• _REQUIREMENT_
Once you have read the entries, please say how many lines hold the string "relation", giving the number only.

# # # # #

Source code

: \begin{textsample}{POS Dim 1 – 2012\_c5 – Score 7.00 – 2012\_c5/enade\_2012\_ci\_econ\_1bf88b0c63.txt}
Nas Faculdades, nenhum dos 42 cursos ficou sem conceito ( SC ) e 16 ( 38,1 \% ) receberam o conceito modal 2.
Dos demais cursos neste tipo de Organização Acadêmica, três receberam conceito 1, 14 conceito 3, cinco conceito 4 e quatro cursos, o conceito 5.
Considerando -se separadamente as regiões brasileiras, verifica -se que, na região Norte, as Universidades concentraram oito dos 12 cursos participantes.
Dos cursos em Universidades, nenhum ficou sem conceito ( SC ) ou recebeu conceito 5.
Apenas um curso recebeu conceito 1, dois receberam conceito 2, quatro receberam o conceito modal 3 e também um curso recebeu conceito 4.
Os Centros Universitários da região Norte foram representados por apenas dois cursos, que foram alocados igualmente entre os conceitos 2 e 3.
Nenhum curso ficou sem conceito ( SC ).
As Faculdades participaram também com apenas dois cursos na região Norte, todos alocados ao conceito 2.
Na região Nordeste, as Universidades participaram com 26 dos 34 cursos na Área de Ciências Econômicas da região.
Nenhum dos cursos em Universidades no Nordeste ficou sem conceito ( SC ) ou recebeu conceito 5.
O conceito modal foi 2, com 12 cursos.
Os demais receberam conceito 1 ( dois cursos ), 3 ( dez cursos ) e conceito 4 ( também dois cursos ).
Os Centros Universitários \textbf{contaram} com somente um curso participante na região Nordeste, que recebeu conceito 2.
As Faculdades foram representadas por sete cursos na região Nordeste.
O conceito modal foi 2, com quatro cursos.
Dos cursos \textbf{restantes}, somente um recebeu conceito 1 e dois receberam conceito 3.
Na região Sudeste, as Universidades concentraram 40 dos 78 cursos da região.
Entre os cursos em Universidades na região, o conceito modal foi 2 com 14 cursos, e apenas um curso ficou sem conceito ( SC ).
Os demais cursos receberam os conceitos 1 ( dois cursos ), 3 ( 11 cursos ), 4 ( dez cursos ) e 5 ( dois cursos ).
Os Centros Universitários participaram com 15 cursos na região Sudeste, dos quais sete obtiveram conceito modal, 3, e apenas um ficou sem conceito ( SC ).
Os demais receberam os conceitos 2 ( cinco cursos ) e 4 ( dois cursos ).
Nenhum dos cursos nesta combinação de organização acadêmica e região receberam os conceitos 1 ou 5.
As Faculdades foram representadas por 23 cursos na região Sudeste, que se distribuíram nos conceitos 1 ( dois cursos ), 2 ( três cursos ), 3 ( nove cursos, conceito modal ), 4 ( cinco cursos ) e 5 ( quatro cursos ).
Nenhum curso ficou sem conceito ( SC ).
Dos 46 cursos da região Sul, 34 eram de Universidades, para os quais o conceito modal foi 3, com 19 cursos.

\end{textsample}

# # # # #

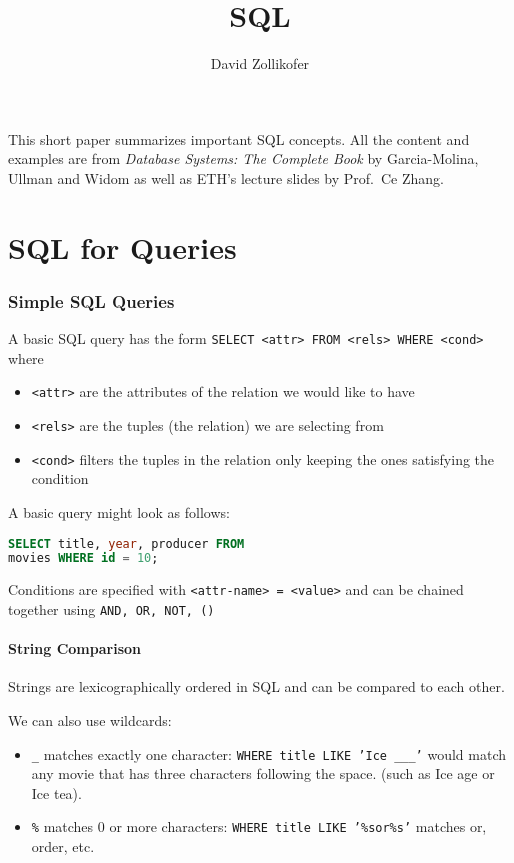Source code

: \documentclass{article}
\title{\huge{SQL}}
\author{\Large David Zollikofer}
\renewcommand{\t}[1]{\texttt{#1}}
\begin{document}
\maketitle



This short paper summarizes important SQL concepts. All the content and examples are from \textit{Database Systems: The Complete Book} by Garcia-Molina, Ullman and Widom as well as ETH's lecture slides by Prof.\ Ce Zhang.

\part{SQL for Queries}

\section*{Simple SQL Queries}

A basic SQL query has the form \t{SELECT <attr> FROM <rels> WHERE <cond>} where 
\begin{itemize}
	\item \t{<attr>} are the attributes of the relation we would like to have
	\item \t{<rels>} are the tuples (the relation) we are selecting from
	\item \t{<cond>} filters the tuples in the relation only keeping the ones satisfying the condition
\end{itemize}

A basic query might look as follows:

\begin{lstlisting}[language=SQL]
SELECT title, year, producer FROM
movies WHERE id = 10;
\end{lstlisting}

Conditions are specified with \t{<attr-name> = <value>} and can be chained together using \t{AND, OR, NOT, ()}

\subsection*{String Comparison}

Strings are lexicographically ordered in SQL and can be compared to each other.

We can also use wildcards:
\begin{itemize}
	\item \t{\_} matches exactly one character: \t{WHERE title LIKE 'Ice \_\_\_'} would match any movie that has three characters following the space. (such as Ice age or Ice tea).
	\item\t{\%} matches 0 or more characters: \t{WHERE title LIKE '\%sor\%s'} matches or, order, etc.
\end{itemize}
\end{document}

# # # # #

• _ANSWER AREA_
3